Or, il faut en convenir, lutter contre l’état naturel du vivant c’est lutter contre ce qui avait été donné dès l’origine à l’homme comme un état intangible. « C’est la vie ! » disaient jadis les paysans archaïques face à la mort, c’est-à-dire c’est le décours normal du devenir inscrit dans l’éternité de la vie des hommes en société. A contrario, il suffit d’observer comment les sociétés humaines les plus modernes repoussent la mort comme fatalité insupportable, que dis-je, dans certains cas comme aux États-Unis en tant que destin obscène, et, en conséquence, comment elles cherchent dans toutes sortes de découvertes scientifiques les moyens de différer, de congédier sine diela mort, voire même de ressusciter la personne ou l’animal par clonage de son ADN après un séjour cryogénique, pour percevoir l’ampleur de la mutation spirituelle engendrée par de notre modernité. Lutter contre l’intangibilité des valeurs d’une société humaine, c’est, de fait, lutter contre les panthéons spirituels que les hommes avaient élaborés pour donner sens simultanément à l’éternité groupe et à la fragilité mondaine de l’individu. Ainsi l’éternité des Grecs se nommait la physisque nous trahirions si nous le traduisions par « nature » puisque selon Aristote elle comprend aussi la Polisentourée de ses champs, de ses forêts, de ses plaines et de ses montagnes domaines des dieux, des demi-dieux, des nymphes et des satyres avec leur théâtre grotesque ou tragique. Comme anthropologue, et pour agrémenter d’une touche d’exotisme cet essai, je me permets de signaler que les Dayak de Bornéo ne pensent pas différemment lorsqu’ils refusent de très consistantes sommes d’argent de la part des industriels du bois malaysiens qui cherchent à s’approprier les essences précieuses de leurs forêts primaires. Ils avancent qu’ils ne peuvent vendre la forêt puisqu’elle est le lieu de résidence des esprits de leurs ancêtres avec lesquels ils entretiennent répétitivement un long commerce mémoriel et cérémoniel.
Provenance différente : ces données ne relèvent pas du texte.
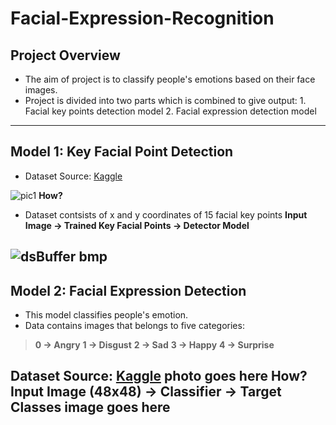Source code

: # Facial-Expression-Recognition

## Project Overview
- The aim of project is to classify people's emotions based on their face images.
- Project is divided into two parts which is combined to give output:
				1. Facial key points detection model
				2. Facial expression detection model

------------
## Model 1: Key Facial Point Detection
- Dataset Source: [Kaggle](http://https://www.kaggle.com/c/facial-keypoints-detection/data "Kaggle")

![pic1](https://user-images.githubusercontent.com/42632417/110663048-1f295700-81ec-11eb-87f8-9b424fb2141f.png)
**How?**
- Dataset contsists of x and y coordinates of 15 facial key points
**Input Image -> Trained Key Facial Points -> Detector Model**

![dsBuffer bmp](https://user-images.githubusercontent.com/42632417/110666470-5ea57280-81ef-11eb-8113-cc9a9690587d.png)
------------


## Model 2: Facial Expression Detection
- This model classifies people's emotion.
- Data contains images that belongs to five categories:
> **0 -> Angry**
> **1 -> Disgust**
> **2 -> Sad**
> **3 -> Happy**
> **4 -> Surprise**


Dataset Source: [Kaggle](http://https://www.kaggle.com/c/challenges-in-representation-learning-facial-expression-recognition-challenge/data "Kaggle")
photo goes here
**How?**
**Input Image (48x48) -> Classifier -> Target Classes**
image goes here
------------






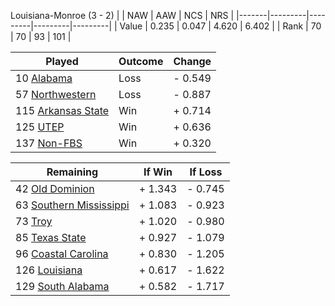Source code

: Louisiana-Monroe (3 - 2)
|       |   NAW   |   AAW   |   NCS   |   NRS   |
|-------|---------|---------|---------|---------|
| Value |   0.235 |   0.047 |   4.620 |   6.402 |
| Rank  |      70 |      70 |      93 |     101 |

| Played                    | Outcome    |  Change  |
|---------------------------|------------|----------|
|  10 [Alabama               ](Alabama.md)| Loss       | -  0.549 |
|  57 [Northwestern          ](Northwestern.md)| Loss       | -  0.887 |
| 115 [Arkansas State        ](ArkansasState.md)| Win        | +  0.714 |
| 125 [UTEP                  ](UTEP.md)| Win        | +  0.636 |
| 137 [Non-FBS               ](NonFBS.md)| Win        | +  0.320 |

| Remaining                 |  If Win  |  If Loss |
|---------------------------|----------|----------|
|  42 [Old Dominion          ](OldDominion.md)| +  1.343 | -  0.745 |
|  63 [Southern Mississippi  ](SouthernMississippi.md)| +  1.083 | -  0.923 |
|  73 [Troy                  ](Troy.md)| +  1.020 | -  0.980 |
|  85 [Texas State           ](TexasState.md)| +  0.927 | -  1.079 |
|  96 [Coastal Carolina      ](CoastalCarolina.md)| +  0.830 | -  1.205 |
| 126 [Louisiana             ](Louisiana.md)| +  0.617 | -  1.622 |
| 129 [South Alabama         ](SouthAlabama.md)| +  0.582 | -  1.717 |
Récemment aux États-Unis des Indiens Sioux ont refusé le passage sur les terres de leur réserve d’un pipe-line de pétrole parce qu’il traversait des terres sacrées où reposent leur ancêtres et, qu’on ne peut attenter à l’espace des morts sous peine de grands châtiments. Je pourrais multiplier ainsi les exemples des peuples primitifs pour qui les valeurs transcendantes sont véritablement transcendantes, intouchées par l’agir humain sublunaire.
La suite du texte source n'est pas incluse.